## PROBLEM REQUIREMENTS
Below are records; how many of their lines contain "collected"? Give the number and no other words.

Stored dataset items
▬▬▬▬▬▬

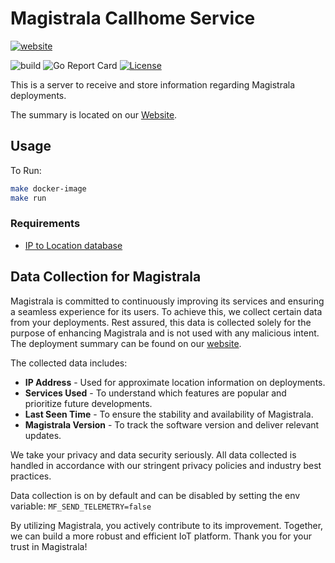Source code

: # Magistrala Callhome Service

[![website][preview]][website]

![build][build]
![Go Report Card][grc]
[![License][LIC-BADGE]][LIC]

This is a server to receive and store information regarding Magistrala deployments.

The summary is located on our [Website][website].

## Usage

To Run:

```bash
make docker-image
make run
```

### Requirements

- [IP to Location database](https://lite.ip2location.com/)

## Data Collection for Magistrala

Magistrala is committed to continuously improving its services and ensuring a seamless experience for its users. To achieve this, we collect certain data from your deployments. Rest assured, this data is collected solely for the purpose of enhancing Magistrala and is not used with any malicious intent. The deployment summary can be found on our [website][website].

The collected data includes:

- **IP Address** - Used for approximate location information on deployments.
- **Services Used** - To understand which features are popular and prioritize future developments.
- **Last Seen Time** - To ensure the stability and availability of Magistrala.
- **Magistrala Version** - To track the software version and deliver relevant updates.

We take your privacy and data security seriously. All data collected is handled in accordance with our stringent privacy policies and industry best practices.

Data collection is on by default and can be disabled by setting the env variable:
`MF_SEND_TELEMETRY=false`

By utilizing Magistrala, you actively contribute to its improvement. Together, we can build a more robust and efficient IoT platform. Thank you for your trust in Magistrala!

[grc]: https://goreportcard.com/badge/github.com/absmach/callhome
[build]: https://github.com/absmach/callhome/actions/workflows/ci.yml/badge.svg
[LIC]: LICENCE
[LIC-BADGE]: https://img.shields.io/badge/License-Apache_2.0-blue.svg
[website]: https://deployments.magistrala.abstractmachines.fr/
[preview]: /assets/images/website.png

▬▬▬▬▬▬

## RESPONSE AREA
3